Objective To characterize the population pharmacokinetics (PK) of oral baclofen and assess impact of patient-specific covariates in children with cerebral palsy (CP) in order to support its clinical ...use. Subjects design Children (2-17 years of age) with CP received a dose of titrated oral baclofen from 2.5 mg 3 times a day to a maximum tolerated dose of up to 20 mg 4 times a day. PK sampling followed titration of 10-12 weeks. Serial R- and S-baclofen plasma concentrations were measured for up to 16 hours in 49 subjects. Population PK modeling was performed using NONMEM 7.1 (ICON PLC; Ellicott City, Maryland). Results R- and S-baclofen showed identical concentration-time profiles. Both baclofen enantiomers exhibited linear and dose/kg-proportional PK, and no sex differences were observed. Average baclofen terminal half-life was 4.5 hours.

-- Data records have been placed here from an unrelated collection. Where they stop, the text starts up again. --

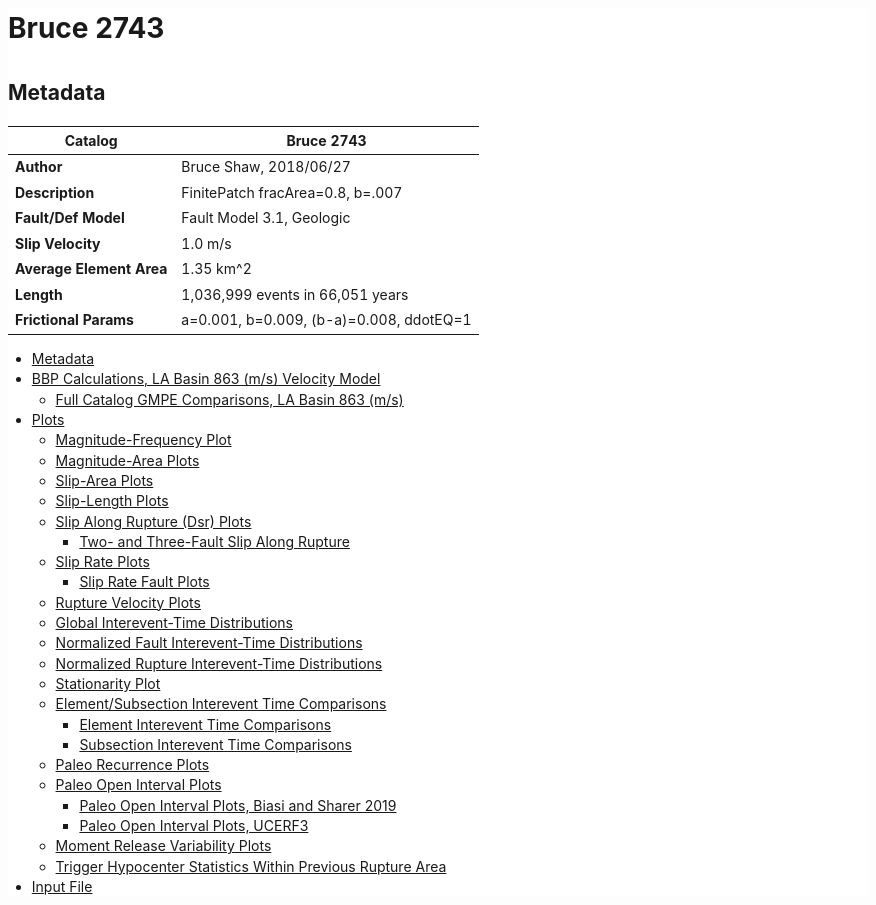 # Bruce 2743
## Metadata
| **Catalog** | Bruce 2743 |
|-----|-----|
| **Author** | Bruce Shaw, 2018/06/27 |
| **Description** | FinitePatch fracArea=0.8,  b=.007 |
| **Fault/Def Model** | Fault Model 3.1, Geologic |
| **Slip Velocity** | 1.0 m/s |
| **Average Element Area** | 1.35 km^2 |
| **Length** | 1,036,999 events in 66,051 years |
| **Frictional Params** | a=0.001, b=0.009, (b-a)=0.008, ddotEQ=1 |

* [Metadata](#metadata)
* [BBP Calculations, LA Basin 863 (m/s) Velocity Model](#bbp-calculations-la-basin-863-ms-velocity-model)
  * [Full Catalog GMPE Comparisons, LA Basin 863 (m/s)](#full-catalog-gmpe-comparisons-la-basin-863-ms)
* [Plots](#plots)
  * [Magnitude-Frequency Plot](#magnitude-frequency-plot)
  * [Magnitude-Area Plots](#magnitude-area-plots)
  * [Slip-Area Plots](#slip-area-plots)
  * [Slip-Length Plots](#slip-length-plots)
  * [Slip Along Rupture (Dsr) Plots](#slip-along-rupture-dsr-plots)
    * [Two- and Three-Fault Slip Along Rupture](#two--and-three-fault-slip-along-rupture)
  * [Slip Rate Plots](#slip-rate-plots)
    * [Slip Rate Fault Plots](#slip-rate-fault-plots)
  * [Rupture Velocity Plots](#rupture-velocity-plots)
  * [Global Interevent-Time Distributions](#global-interevent-time-distributions)
  * [Normalized Fault Interevent-Time Distributions](#normalized-fault-interevent-time-distributions)
  * [Normalized Rupture Interevent-Time Distributions](#normalized-rupture-interevent-time-distributions)
  * [Stationarity Plot](#stationarity-plot)
  * [Element/Subsection Interevent Time Comparisons](#elementsubsection-interevent-time-comparisons)
    * [Element Interevent Time Comparisons](#element-interevent-time-comparisons)
    * [Subsection Interevent Time Comparisons](#subsection-interevent-time-comparisons)
  * [Paleo Recurrence Plots](#paleo-recurrence-plots)
  * [Paleo Open Interval Plots](#paleo-open-interval-plots)
    * [Paleo Open Interval Plots, Biasi and Sharer 2019](#paleo-open-interval-plots-biasi-and-sharer-2019)
    * [Paleo Open Interval Plots, UCERF3](#paleo-open-interval-plots-ucerf3)
  * [Moment Release Variability Plots](#moment-release-variability-plots)
  * [Trigger Hypocenter Statistics Within Previous Rupture Area](#trigger-hypocenter-statistics-within-previous-rupture-area)
* [Input File](#input-file)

A 2-compartment PK model with linear elimination and transit absorption steps adequately described concentration-time profiles of both baclofen enantiomers. The mean population estimate of apparent clearance/F was 0.273 L/h/kg with 33.4% inter-individual variability (IIV), and the apparent volume of distribution (Vss /F) was 1.16 L/kg with 43.9% IIV. Delayed absorption was expressed by a mean transit time of 0.389 hours with 83.7% IIV. Body weight, a possible genetic factor, and age were determinants of apparent clearance in these children. Conclusion The PK of oral baclofen exhibited dose-proportionality and were adequately described by a 2-compartment model. Our population PK findings suggest that baclofen dosage can be based on body weight (2 mg/kg per day) and the current baclofen dose escalation strategy is appropriate in the treatment of children with CP older than 2 years of age.